2. Büyükçekmece 2.Asliye Hukuk Mahkemesi 06/02/2018 tarihli ve E.2017/127, K.2018/21 sayılı kararı ile, uyuşmazlığın esasını inceleyerek davanın kabulüne karar vermiştir. İstinaf yoluna başvurulması üzerine İstanbul Bölge Adliye Mahkemesi 8. Hukuk Dairesi 11/07/2019 tarihli ve E.2019/2388 sayılı kararı ile, hizmet kusuruna dayalı davanın idari yargı yerinde görülmesi gerektiğinden bahisle; davalı vekilinin istinaf başvurusunun kabulü ile; istinaf istemine konu ilk derece mahkemesi kararının HMK.m.353/l-a/4 hükmü uyarınca kaldırılmasına ve dosyanın, mahkemesine gönderilmesine kesin olarak karar vermiştir.

 

3. Büyükçekmece 2. Asliye Hukuk Mahkemesi 17/02/2020 tarihli ve E.2019/291, K.2020/73 sayılı kararı ile, açılan davanın Bölge Adliye Mahkemesi kaldırma kararı doğrultusunda adli yargının görev alanına girmediği ve yargı yolunun caiz olmadığı gerekçesiyle, HMK 114/1-b gereğince usulden reddine karar vermiş ve bu karar kesinleşmiştir.
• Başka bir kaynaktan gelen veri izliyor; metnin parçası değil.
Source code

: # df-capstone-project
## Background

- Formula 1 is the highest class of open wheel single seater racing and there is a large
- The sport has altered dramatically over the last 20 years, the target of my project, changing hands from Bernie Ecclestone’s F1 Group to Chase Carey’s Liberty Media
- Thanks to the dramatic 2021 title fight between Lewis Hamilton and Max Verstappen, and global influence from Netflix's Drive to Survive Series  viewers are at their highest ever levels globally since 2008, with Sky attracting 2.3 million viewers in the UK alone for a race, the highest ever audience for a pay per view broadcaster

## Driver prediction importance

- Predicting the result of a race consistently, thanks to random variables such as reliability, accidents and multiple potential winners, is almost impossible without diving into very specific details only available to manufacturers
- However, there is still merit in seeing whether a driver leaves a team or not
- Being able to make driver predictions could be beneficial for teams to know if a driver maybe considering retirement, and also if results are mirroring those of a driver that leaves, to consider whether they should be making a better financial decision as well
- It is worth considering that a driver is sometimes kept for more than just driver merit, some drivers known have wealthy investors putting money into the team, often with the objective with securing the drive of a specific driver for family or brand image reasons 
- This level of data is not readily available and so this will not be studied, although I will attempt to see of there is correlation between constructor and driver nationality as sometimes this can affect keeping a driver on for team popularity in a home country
Kararın ilgili kısmı şöyledir:

 

"Dava, sigorta poliçesine ve halefiyete dayanılarak açılan rücuen tazminat istemine ilişkin olup kamu hizmeti görmekle yükümlü olan davalının kamu hizmeti sırasında verdiği iddia olunan zararlardan dolayı özel hukuk hükümlerine tabi olmadığı, olay idari karar ve eylemlerden doğan zararlar niteliğinde bulunduğundan, zararın da ödetilmesi istekleri 11/02/1959 günlü 17/18 sayılı Yargıtay İBK'nin 2. Bendi hükmünce, tam yargı davasının konusunu oluşturduğu, hu davaların ise 2577 sayılı İdari Yargılama Usulü Kanunu'nun 2.11-b maddesi uyarınca idare aleyhine idari yargı yerinde tam yargı davası olarak açılması gerektiği, görev kuralları kamu düzenine ilişkin olup, yargılamanın her aşamasında mahkemece resen gözetilmesi gerektiğinden davaya bakma görevi idari yargıya ait olmakla yargı yolunun caiz olmaması dikkate alınarak HMK 114/1-b maddesi gereğince davanın usulden reddine karar vermek gerekmiştir"

 

4. Davacı vekili bu kez, aynı istemle idari yargı yerinde dava açmıştır.

 

B. İdari Yargıda

 

5. İstanbul 4. İdare Mahkemesi 30/10/2020 tarihli ve E.2020/1559, K.2020/1453 sayılı kararı ile, Karayolları Trafik Kanunu'nun 110. maddesi hükmünden bahisle, 2577 sayılı İdari Yargılama Usulü Kanunu'nun 15/1-a. maddesi hükmü uyarınca davanın görev yönünden reddine karar vermiştir.

 

6. İstinaf yoluna başvurulması üzerine İstanbul Bölge İdare Mahkemesi Dokuzuncu İdare Dava Dairesi 09/03/2021 tarihli ve E.2021/311, K.2021/324 sayılı kararı ile, 2247 sayılı Kanunun 19. Maddesi kapsamında, davada görevli yargı yerinin belirlenmesi maksadıyla dosyaların Uyuşmazlık Mahkemesine gönderilmesi gerekirken konunun sürüncemede bırakılması sonucunu doğuracak nitelikte, görevsizlik kararı verilmesinde hukuka uyarlılık görülmediği gerekçesiyle; usul hükümlerine uygun görülmeyen, İstanbul 4. İdare Mahkemesi kararının kaldırılmasına, dosyanın yeniden bir karar verilmek üzere mahkemesine gönderilmesine karar vermiştir.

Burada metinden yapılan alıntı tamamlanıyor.